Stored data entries
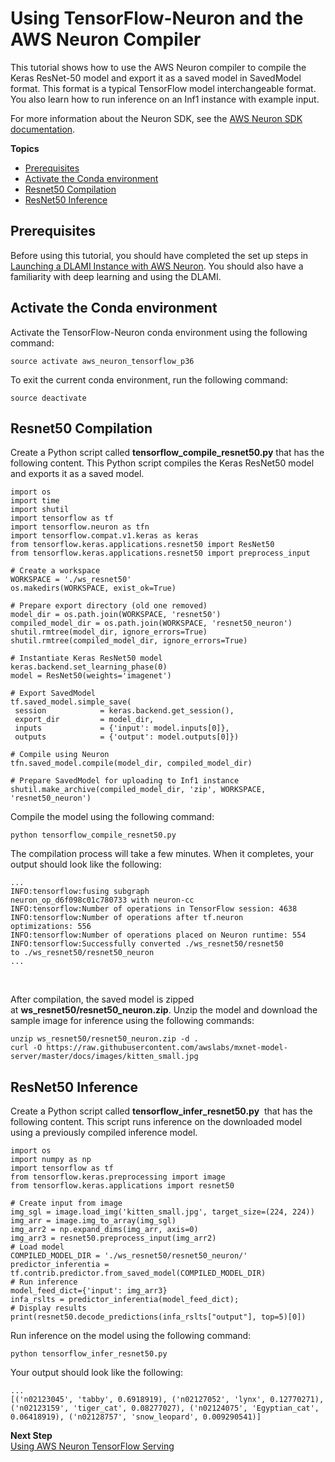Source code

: # Using TensorFlow\-Neuron and the AWS Neuron Compiler<a name="tutorial-inferentia-tf-neuron"></a>

 This tutorial shows how to use the AWS Neuron compiler to compile the Keras ResNet\-50 model and export it as a saved model in SavedModel format\. This format is a typical TensorFlow model interchangeable format\. You also learn how to run inference on an Inf1 instance with example input\.  

 For more information about the Neuron SDK, see the [AWS Neuron SDK documentation](https://awsdocs-neuron.readthedocs-hosted.com/en/latest/neuron-guide/neuron-frameworks/tensorflow-neuron/index.html)\. 

**Topics**
+ [Prerequisites](#tutorial-inferentia-tf-neuron-prerequisites)
+ [Activate the Conda environment](#tutorial-inferentia-tf-neuron-activate)
+ [Resnet50 Compilation](#tutorial-inferentia-tf-neuron-compilation)
+ [ResNet50 Inference](#tutorial-inferentia-tf-neuron-inference)

## Prerequisites<a name="tutorial-inferentia-tf-neuron-prerequisites"></a>

 Before using this tutorial, you should have completed the set up steps in [Launching a DLAMI Instance with AWS Neuron](tutorial-inferentia-launching.md)\. You should also have a familiarity with deep learning and using the DLAMI\. 

## Activate the Conda environment<a name="tutorial-inferentia-tf-neuron-activate"></a>

 Activate the TensorFlow\-Neuron conda environment using the following command: 

```
source activate aws_neuron_tensorflow_p36
```

 To exit the current conda environment, run the following command: 

```
source deactivate
```

## Resnet50 Compilation<a name="tutorial-inferentia-tf-neuron-compilation"></a>

Create a Python script called **tensorflow\_compile\_resnet50\.py** that has the following content\. This Python script compiles the Keras ResNet50 model and exports it as a saved model\. 

```
import os
import time
import shutil
import tensorflow as tf
import tensorflow.neuron as tfn
import tensorflow.compat.v1.keras as keras
from tensorflow.keras.applications.resnet50 import ResNet50
from tensorflow.keras.applications.resnet50 import preprocess_input

# Create a workspace
WORKSPACE = './ws_resnet50'
os.makedirs(WORKSPACE, exist_ok=True)

# Prepare export directory (old one removed)
model_dir = os.path.join(WORKSPACE, 'resnet50')
compiled_model_dir = os.path.join(WORKSPACE, 'resnet50_neuron')
shutil.rmtree(model_dir, ignore_errors=True)
shutil.rmtree(compiled_model_dir, ignore_errors=True)

# Instantiate Keras ResNet50 model
keras.backend.set_learning_phase(0)
model = ResNet50(weights='imagenet')

# Export SavedModel
tf.saved_model.simple_save(
 session            = keras.backend.get_session(),
 export_dir         = model_dir,
 inputs             = {'input': model.inputs[0]},
 outputs            = {'output': model.outputs[0]})

# Compile using Neuron
tfn.saved_model.compile(model_dir, compiled_model_dir)

# Prepare SavedModel for uploading to Inf1 instance
shutil.make_archive(compiled_model_dir, 'zip', WORKSPACE, 'resnet50_neuron')
```

 Compile the model using the following command: 

```
python tensorflow_compile_resnet50.py
```

The compilation process will take a few minutes\. When it completes, your output should look like the following: 

```
...
INFO:tensorflow:fusing subgraph neuron_op_d6f098c01c780733 with neuron-cc
INFO:tensorflow:Number of operations in TensorFlow session: 4638
INFO:tensorflow:Number of operations after tf.neuron optimizations: 556
INFO:tensorflow:Number of operations placed on Neuron runtime: 554
INFO:tensorflow:Successfully converted ./ws_resnet50/resnet50 to ./ws_resnet50/resnet50_neuron
...
```

 ​ 

 After compilation, the saved model is zipped at **ws\_resnet50/resnet50\_neuron\.zip**\. Unzip the model and download the sample image for inference using the following commands: 

```
unzip ws_resnet50/resnet50_neuron.zip -d .
curl -O https://raw.githubusercontent.com/awslabs/mxnet-model-server/master/docs/images/kitten_small.jpg
```

## ResNet50 Inference<a name="tutorial-inferentia-tf-neuron-inference"></a>

Create a Python script called **tensorflow\_infer\_resnet50\.py**  that has the following content\. This script runs inference on the downloaded model using a previously compiled inference model\. 

```
import os
import numpy as np
import tensorflow as tf
from tensorflow.keras.preprocessing import image
from tensorflow.keras.applications import resnet50

# Create input from image
img_sgl = image.load_img('kitten_small.jpg', target_size=(224, 224))
img_arr = image.img_to_array(img_sgl)
img_arr2 = np.expand_dims(img_arr, axis=0)
img_arr3 = resnet50.preprocess_input(img_arr2)
# Load model
COMPILED_MODEL_DIR = './ws_resnet50/resnet50_neuron/'
predictor_inferentia = tf.contrib.predictor.from_saved_model(COMPILED_MODEL_DIR)
# Run inference
model_feed_dict={'input': img_arr3}
infa_rslts = predictor_inferentia(model_feed_dict);
# Display results
print(resnet50.decode_predictions(infa_rslts["output"], top=5)[0])
```

 Run inference on the model using the following command: 

```
python tensorflow_infer_resnet50.py
```

 Your output should look like the following: 

```
...
[('n02123045', 'tabby', 0.6918919), ('n02127052', 'lynx', 0.12770271), ('n02123159', 'tiger_cat', 0.08277027), ('n02124075', 'Egyptian_cat', 0.06418919), ('n02128757', 'snow_leopard', 0.009290541)]
```

**Next Step**  
[Using AWS Neuron TensorFlow Serving](tutorial-inferentia-tf-neuron-serving.md)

_THE PROBLEM_:
In the copy, no picture may appear; the records themselves must be output exactly.

_EXERCISE RESPONSE_:
Source code

: # Using TensorFlow\-Neuron and the AWS Neuron Compiler<a name="tutorial-inferentia-tf-neuron"></a>

 This tutorial shows how to use the AWS Neuron compiler to compile the Keras ResNet\-50 model and export it as a saved model in SavedModel format\. This format is a typical TensorFlow model interchangeable format\. You also learn how to run inference on an Inf1 instance with example input\.  

 For more information about the Neuron SDK, see the [AWS Neuron SDK documentation](https://awsdocs-neuron.readthedocs-hosted.com/en/latest/neuron-guide/neuron-frameworks/tensorflow-neuron/index.html)\. 

**Topics**
+ [Prerequisites](#tutorial-inferentia-tf-neuron-prerequisites)
+ [Activate the Conda environment](#tutorial-inferentia-tf-neuron-activate)
+ [Resnet50 Compilation](#tutorial-inferentia-tf-neuron-compilation)
+ [ResNet50 Inference](#tutorial-inferentia-tf-neuron-inference)

## Prerequisites<a name="tutorial-inferentia-tf-neuron-prerequisites"></a>

 Before using this tutorial, you should have completed the set up steps in [Launching a DLAMI Instance with AWS Neuron](tutorial-inferentia-launching.md)\. You should also have a familiarity with deep learning and using the DLAMI\. 

## Activate the Conda environment<a name="tutorial-inferentia-tf-neuron-activate"></a>

 Activate the TensorFlow\-Neuron conda environment using the following command: 

```
source activate aws_neuron_tensorflow_p36
```

 To exit the current conda environment, run the following command: 

```
source deactivate
```

## Resnet50 Compilation<a name="tutorial-inferentia-tf-neuron-compilation"></a>

Create a Python script called **tensorflow\_compile\_resnet50\.py** that has the following content\. This Python script compiles the Keras ResNet50 model and exports it as a saved model\. 

```
import os
import time
import shutil
import tensorflow as tf
import tensorflow.neuron as tfn
import tensorflow.compat.v1.keras as keras
from tensorflow.keras.applications.resnet50 import ResNet50
from tensorflow.keras.applications.resnet50 import preprocess_input

# Create a workspace
WORKSPACE = './ws_resnet50'
os.makedirs(WORKSPACE, exist_ok=True)

# Prepare export directory (old one removed)
model_dir = os.path.join(WORKSPACE, 'resnet50')
compiled_model_dir = os.path.join(WORKSPACE, 'resnet50_neuron')
shutil.rmtree(model_dir, ignore_errors=True)
shutil.rmtree(compiled_model_dir, ignore_errors=True)

# Instantiate Keras ResNet50 model
keras.backend.set_learning_phase(0)
model = ResNet50(weights='imagenet')

# Export SavedModel
tf.saved_model.simple_save(
 session            = keras.backend.get_session(),
 export_dir         = model_dir,
 inputs             = {'input': model.inputs[0]},
 outputs            = {'output': model.outputs[0]})

# Compile using Neuron
tfn.saved_model.compile(model_dir, compiled_model_dir)

# Prepare SavedModel for uploading to Inf1 instance
shutil.make_archive(compiled_model_dir, 'zip', WORKSPACE, 'resnet50_neuron')
```

 Compile the model using the following command: 

```
python tensorflow_compile_resnet50.py
```

The compilation process will take a few minutes\. When it completes, your output should look like the following: 

```
...
INFO:tensorflow:fusing subgraph neuron_op_d6f098c01c780733 with neuron-cc
INFO:tensorflow:Number of operations in TensorFlow session: 4638
INFO:tensorflow:Number of operations after tf.neuron optimizations: 556
INFO:tensorflow:Number of operations placed on Neuron runtime: 554
INFO:tensorflow:Successfully converted ./ws_resnet50/resnet50 to ./ws_resnet50/resnet50_neuron
...
```

 ​ 

 After compilation, the saved model is zipped at **ws\_resnet50/resnet50\_neuron\.zip**\. Unzip the model and download the sample image for inference using the following commands: 

```
unzip ws_resnet50/resnet50_neuron.zip -d .
curl -O https://raw.githubusercontent.com/awslabs/mxnet-model-server/master/docs/images/kitten_small.jpg
```

## ResNet50 Inference<a name="tutorial-inferentia-tf-neuron-inference"></a>

Create a Python script called **tensorflow\_infer\_resnet50\.py**  that has the following content\. This script runs inference on the downloaded model using a previously compiled inference model\. 

```
import os
import numpy as np
import tensorflow as tf
from tensorflow.keras.preprocessing import image
from tensorflow.keras.applications import resnet50

# Create input from image
img_sgl = image.load_img('kitten_small.jpg', target_size=(224, 224))
img_arr = image.img_to_array(img_sgl)
img_arr2 = np.expand_dims(img_arr, axis=0)
img_arr3 = resnet50.preprocess_input(img_arr2)
# Load model
COMPILED_MODEL_DIR = './ws_resnet50/resnet50_neuron/'
predictor_inferentia = tf.contrib.predictor.from_saved_model(COMPILED_MODEL_DIR)
# Run inference
model_feed_dict={'input': img_arr3}
infa_rslts = predictor_inferentia(model_feed_dict);
# Display results
print(resnet50.decode_predictions(infa_rslts["output"], top=5)[0])
```

 Run inference on the model using the following command: 

```
python tensorflow_infer_resnet50.py
```

 Your output should look like the following: 

```
...
[('n02123045', 'tabby', 0.6918919), ('n02127052', 'lynx', 0.12770271), ('n02123159', 'tiger_cat', 0.08277027), ('n02124075', 'Egyptian_cat', 0.06418919), ('n02128757', 'snow_leopard', 0.009290541)]
```

**Next Step**  
[Using AWS Neuron TensorFlow Serving](tutorial-inferentia-tf-neuron-serving.md)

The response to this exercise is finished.